(Information shown):
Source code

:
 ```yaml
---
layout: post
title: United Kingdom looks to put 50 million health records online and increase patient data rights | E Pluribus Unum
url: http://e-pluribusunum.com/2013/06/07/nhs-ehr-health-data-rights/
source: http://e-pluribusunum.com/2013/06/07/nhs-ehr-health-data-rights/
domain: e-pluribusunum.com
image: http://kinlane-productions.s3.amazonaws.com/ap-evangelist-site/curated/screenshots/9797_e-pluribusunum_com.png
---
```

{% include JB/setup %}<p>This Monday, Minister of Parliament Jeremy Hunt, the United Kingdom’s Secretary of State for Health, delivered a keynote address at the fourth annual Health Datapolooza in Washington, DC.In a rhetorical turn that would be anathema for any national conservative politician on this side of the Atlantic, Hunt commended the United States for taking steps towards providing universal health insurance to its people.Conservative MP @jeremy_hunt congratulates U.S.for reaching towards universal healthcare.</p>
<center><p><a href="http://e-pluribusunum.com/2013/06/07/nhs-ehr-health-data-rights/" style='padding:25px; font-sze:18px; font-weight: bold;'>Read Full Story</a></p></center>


(Task directions):
Transcribe exactly the line containing "towards universal healthcare.</p>" and all remaining lines of the material, ending with the last one.

(Result of this task):
{% include JB/setup %}<p>This Monday, Minister of Parliament Jeremy Hunt, the United Kingdom’s Secretary of State for Health, delivered a keynote address at the fourth annual Health Datapolooza in Washington, DC.In a rhetorical turn that would be anathema for any national conservative politician on this side of the Atlantic, Hunt commended the United States for taking steps towards providing universal health insurance to its people.Conservative MP @jeremy_hunt congratulates U.S.for reaching towards universal healthcare.</p>
<center><p><a href="http://e-pluribusunum.com/2013/06/07/nhs-ehr-health-data-rights/" style='padding:25px; font-sze:18px; font-weight: bold;'>Read Full Story</a></p></center>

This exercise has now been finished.